Andrés cuelga las botas. Un lazo que une ambos cordones; los del futbolista que tanto nos dio y de la persona que nos ofreció, siempre con elegancia y discreción, un pequeño hueco donde podíamos asomarnos para verle un poco por dentro. Observar su humildad, su sensibilidad y su generosidad.
Sería imposible enumerar las veces que, con un pase de fantasía o una croqueta, nuestro cuerpo respondía al estímulo con un pequeño brinco y los ojos iluminados. Andrés no necesitó el argumento implícito de marcar goles para ser la estrella en la que se convirtió; porque lo suyo era deleitar con sus gestos técnicos en la zona de creación para inventar ventajas que relataron grandes episodios del balompié. Un virtuoso del balón, un privilegiado del entendimiento del espacio y tiempo. Y aunque podamos hablar de nombres propios como Stamford Brigde, Soccer City, o del festín de la Copa del Rey en el Metropolitano para poner la guinda del pastel, todos aquellos preciados momentos amontonados componen la base de su historia.

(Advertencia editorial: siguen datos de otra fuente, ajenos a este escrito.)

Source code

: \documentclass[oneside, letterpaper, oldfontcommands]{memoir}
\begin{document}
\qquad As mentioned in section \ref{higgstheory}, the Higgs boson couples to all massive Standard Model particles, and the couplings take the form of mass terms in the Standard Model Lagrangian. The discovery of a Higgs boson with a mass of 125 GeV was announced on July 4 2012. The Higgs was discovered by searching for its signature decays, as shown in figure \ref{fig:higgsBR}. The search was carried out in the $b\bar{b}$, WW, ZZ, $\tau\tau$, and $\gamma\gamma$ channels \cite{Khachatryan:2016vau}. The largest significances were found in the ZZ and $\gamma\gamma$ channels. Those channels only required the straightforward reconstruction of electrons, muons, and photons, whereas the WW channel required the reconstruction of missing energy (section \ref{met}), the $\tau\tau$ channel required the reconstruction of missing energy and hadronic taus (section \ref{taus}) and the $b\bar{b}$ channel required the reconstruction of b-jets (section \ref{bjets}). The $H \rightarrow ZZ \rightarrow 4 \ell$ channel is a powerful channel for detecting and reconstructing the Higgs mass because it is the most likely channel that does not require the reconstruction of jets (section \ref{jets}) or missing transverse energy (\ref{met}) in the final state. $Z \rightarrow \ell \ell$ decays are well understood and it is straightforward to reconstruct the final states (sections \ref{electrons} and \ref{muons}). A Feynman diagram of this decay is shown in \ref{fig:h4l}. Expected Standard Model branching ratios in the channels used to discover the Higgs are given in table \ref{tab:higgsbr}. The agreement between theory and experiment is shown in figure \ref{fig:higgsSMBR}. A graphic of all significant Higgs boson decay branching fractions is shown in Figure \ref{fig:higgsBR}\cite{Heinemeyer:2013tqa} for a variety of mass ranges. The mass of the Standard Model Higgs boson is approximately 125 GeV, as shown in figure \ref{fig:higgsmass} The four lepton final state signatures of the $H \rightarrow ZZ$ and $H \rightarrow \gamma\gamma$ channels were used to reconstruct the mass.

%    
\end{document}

El fútbol estaba en su cabeza y en su corazón; jamás vivió en sus piernas. Ellas solo le acompañaban, como un piloto automático. Lo inventaba en su imaginación y lo fabricaba con cada impulso que nacía de lo que siente por el fútbol.
Andrés, además, nos enseñó cosas muy importantes. Como acordarte de alguien y otorgarle el protagonismo del mejor momento de tu vida. Detrás de un balón hay un humano más, un cuerpo que necesitó parar para ser escuchado y cuidado. Nos mostró la vulnerabilidad como un verdadero acto de fortaleza y amor propio.
El día que, entre lágrimas, anunciaba su despedida del Barça, se nos heló el corazón. Andrés seguiría jugando en otro lugar del mundo, pero el nuestro estaba allí. Habíamos construido uno a su alrededor. Acostumbrarnos a eso fue vivir un invierno demasiado largo, donde solo podíamos sentir calor al cobijarnos debajo de una manta tejida de recuerdos. Y mientras, la rueda seguía girando, con el despertador acribillándonos las sienes, el crujido de los cereales explotando en nuestra boca, el claxon de los coches, el murmullo del gentío. Entre todo ese caos pegado a nuestras espaldas, en algún momento, siempre podíamos volver a ese silencio. El que él escuchó para concedernos el que, probablemente, será el gol más especial de nuestras vidas.
Ahora Andrés le dice adiós al balón porque algunas veces, simplemente, toca despedirse. Es ley de vida. Él llora y nosotros volvemos a sentir un nudo en la garganta. Aprieta. Sabemos que una parte de nuestra vida está justo allí, rozando sus mejillas.